The Employment Advocate

The Employment Advocate has been created under the new law to provide advice

and assistance to workers and employers, especially small businesses, on their rights and obligations under the new Act, particularly on AWAs and freedom of association issues

 

Freedom of association and organisations

Membership of all organisations will be voluntary, and compulsory unionism and

preference clauses prohibited. It will be easier to register new unions and the Act encourages enterprise unions. The minimum number of members for registration has been lowered from 100 to 50. There is a limited right of entry for unions — by permit — to investigate suspected award breaches and to hold discussions with employees.

 

Discrimination against or victimisation of individuals, including independent

contractors, based on membership or non-membership of a union or employer

association is prohibited.

 

Compliance and industrial action

Industrial action will be protected while negotiating AWAs and single-business CAs.

 

Such action will not be protected during the period of an agreement’s operation.

 

The AIRC has greater powers to direct that industrial action stop or not occur —

with such directions enforceable by injunctions from the Federal Court.

 

It will be unlawful to pay or accept strike pay or to take action to force its payment. Such action includes bans and limitations. Secondary boycotts provisions have been restored to the Trade Practices Act. Higher penalties apply to non-compliance with awards and agreements.

 

Unfair dismissal

The new federal unfair dismissal system will be fair to employers and employees.

It will give employees access to a fair and simple process of appeal against dismissals, based on the principle of a ‘fair go all round’.

 

The new system will cover federal award employees employed by corporations (the Commonwealth is seeking complementary State legislation to cover other employees covered by federal awards or agreements, but not within the scope of the relevant powers of the federal Constitution); Federal Government employees; employees in Victoria and the Territories; and federal award employees employed in relation to interstate or overseas trade or commerce as a waterside worker, maritime employee or flight crew officer.

 

Employees not falling into these categories will be able to access State unfair dismissal laws.

In handling cases, a simple question will be answered by the AIRC — was the

termination harsh, unjust or unreasonable?

 

All applications are to be dealt with in the first instance by conciliation by the AIRC.

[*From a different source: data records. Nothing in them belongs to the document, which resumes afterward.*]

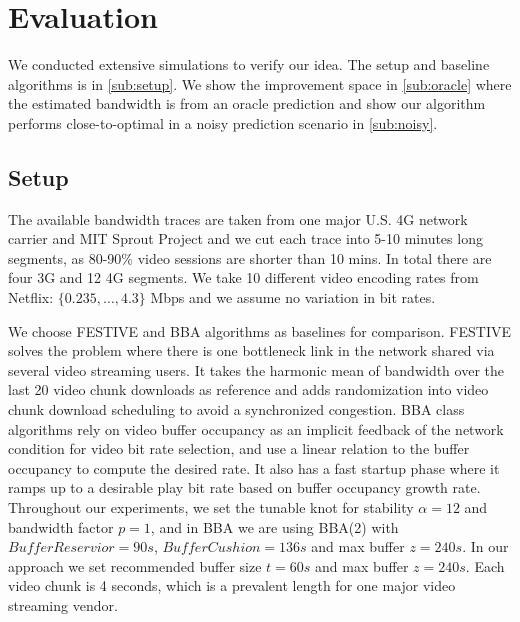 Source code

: 
\section{Evaluation} \label{sec:evaluation}
We conducted extensive simulations to verify our idea. The setup and baseline algorithms is in \autoref{sub:setup}. We show the improvement space in \autoref{sub:oracle} where the estimated bandwidth is from an oracle prediction and show our algorithm performs close-to-optimal in a noisy prediction scenario in \autoref{sub:noisy}. 

\subsection{Setup} \label{sub:setup}
 The available bandwidth traces are taken from one major U.S. 4G network carrier and MIT Sprout Project\cite{Sprout} and we cut each trace into 5-10 minutes long segments, as 80-90\% video sessions are shorter than 10 mins\cite{ATTVIDEO}. In total there are four 3G and 12 4G segments. We take 10 different video encoding rates from Netflix: $\{0.235,\dots, 4.3\}$ Mbps and we assume no variation in bit rates. 

We choose FESTIVE \cite{Festive} and BBA \cite{BBA} algorithms as baselines for comparison. FESTIVE solves the problem where there is one bottleneck link in the network shared via several video streaming users. It takes the harmonic mean of bandwidth over the last 20 video chunk downloads as reference and adds randomization into video chunk download scheduling to avoid a synchronized congestion. BBA class algorithms rely on video buffer occupancy as an implicit feedback of the network condition for video bit rate selection, and use a linear relation to the buffer occupancy to compute the desired rate. It also has a fast startup phase where it ramps up to a desirable play bit rate based on buffer occupancy growth rate. Throughout our experiments, we set the tunable knot for stability $\alpha =12 $ and bandwidth factor $p=1$, and in BBA we are using BBA(2) with $BufferReservior=90s$, $BufferCushion=136s$ and max buffer $z=240s$. In our approach we set recommended buffer size $t=60s$ and max buffer $z=240s$. Each video chunk is 4 seconds, which is a prevalent length for one major video streaming vendor. 






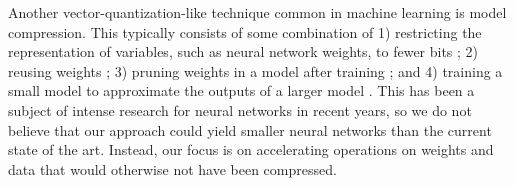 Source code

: Another vector-quantization-like technique common in machine learning is model compression. This typically consists of some combination of 1) restricting the representation of variables, such as neural network weights, to fewer bits \cite{lossAwareDnnBinarization}; 2) reusing weights \cite{hashnet}; 3) pruning weights in a model after training \cite{diversityNets, learningWeightsConnections}; and 4) training a small model to approximate the outputs of a larger model \cite{rnnDarkKnowledge}. This has been a subject of intense research for neural networks in recent years, so we do not believe that our approach could yield smaller neural networks than the current state of the art. Instead, our focus is on accelerating operations on weights and data that would otherwise not have been compressed.%









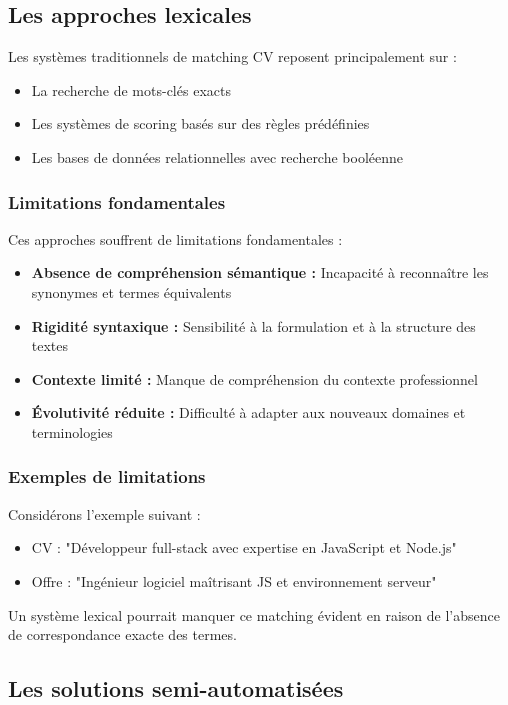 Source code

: \documentclass[12pt,a4paper]{report}
\begin{document}
\subsection{Les approches lexicales}

Les systèmes traditionnels de matching CV reposent principalement sur :
\begin{itemize}
\item La recherche de mots-clés exacts
\item Les systèmes de scoring basés sur des règles prédéfinies
\item Les bases de données relationnelles avec recherche booléenne
\end{itemize}

\subsubsection{Limitations fondamentales}

Ces approches souffrent de limitations fondamentales :
\begin{itemize}
\item \textbf{Absence de compréhension sémantique :} Incapacité à reconnaître les synonymes et termes équivalents
\item \textbf{Rigidité syntaxique :} Sensibilité à la formulation et à la structure des textes
\item \textbf{Contexte limité :} Manque de compréhension du contexte professionnel
\item \textbf{Évolutivité réduite :} Difficulté à adapter aux nouveaux domaines et terminologies
\end{itemize}

\subsubsection{Exemples de limitations}

Considérons l'exemple suivant :
\begin{itemize}
\item CV : "Développeur full-stack avec expertise en JavaScript et Node.js"
\item Offre : "Ingénieur logiciel maîtrisant JS et environnement serveur"
\end{itemize}

Un système lexical pourrait manquer ce matching évident en raison de l'absence de correspondance exacte des termes.

\subsection{Les solutions semi-automatisées}
\end{document}
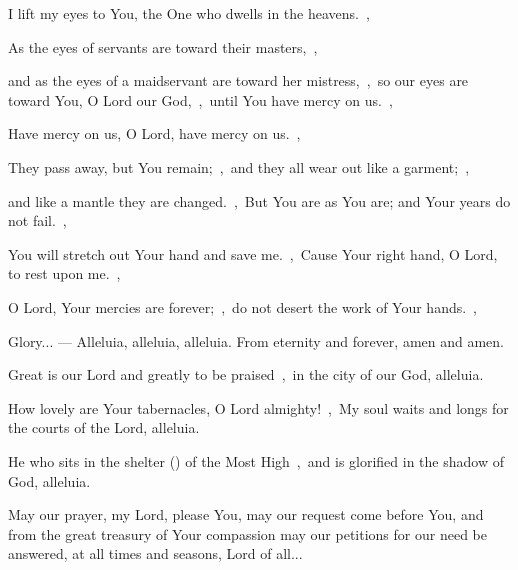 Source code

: \documentclass[12pt,twoside,a5paper]{article}
\begin{document}

\begin{halfparskip}
  I lift my eyes to You, the One who dwells in the heavens.~\sep

  As the eyes of servants are toward their masters,~\sep

  and as the eyes of a maidservant are toward her mistress,~\sep\ so our eyes are toward You, O Lord our God,~\sep\ until You have mercy on us.~\sep

  Have mercy on us, O Lord, have mercy on us.~\sep
\end{halfparskip}

\begin{halfparskip}
   They pass away, but You remain;~\sep\ and they all wear out like a garment;~\sep

  and like a mantle they are changed.~\sep\ But You are as You are; and Your years do not fail.~\sep
\end{halfparskip}

\begin{halfparskip}
   You will stretch out Your hand and save me.~\sep\ Cause Your right hand, O Lord, to rest upon me.~\sep

  O Lord, Your mercies are forever;~\sep\ do not desert the work of Your hands.~\sep
\end{halfparskip}

Glory... --- Alleluia, alleluia, alleluia. From eternity and forever, amen and amen.


 Great is our Lord and greatly to be praised~\sep\ in the city of our God, alleluia.

 How lovely are Your tabernacles, O Lord almighty!~\sep\ My soul waits and longs for the courts of the Lord, alleluia.

 He who sits in the shelter () of the Most High~\sep\ and is glorified in the shadow of God, alleluia.


May our prayer, my Lord, please You, may our request come before You, and from the great treasury of Your compassion may our petitions for our need be answered, at all times and seasons, Lord of all...
\end{document}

Should arbitration be needed, in considering remedies, the AIRC must have regard

for all relevant circumstances — including the viability of an employer’s business.

 

Frivolous and malicious claims will be discouraged. A $50 filing fee will apply.

 

Potential applicants will be made aware at the outset of the potential for costs orders before their applications are filed. For unlawful termination, the following provisions apply nationally — requirement to provide minimum notice or pay in lieu; dismissal on grounds which are discriminatory will not be allowed; and the requirement to notify the CES of any decision to terminate the employment of 15 or more employees on redundancy grounds.

 

Flexibility and balance

Workers can have improved access to part-time work, with reasonably predictable

hours of work and pro rata conditions. The Act will help workers to balance their work and family responsibilities effectively. The Employment Advocate will have particular regard for the needs of workers in a disadvantaged bargaining position (for example, women, young people and people from a non-English speaking background).

 

For young people, there are new industrial arrangements for apprentices and trainees. Junior wages are exempted from the anti age discrimination provisions of the Act for a further three years from June 1997.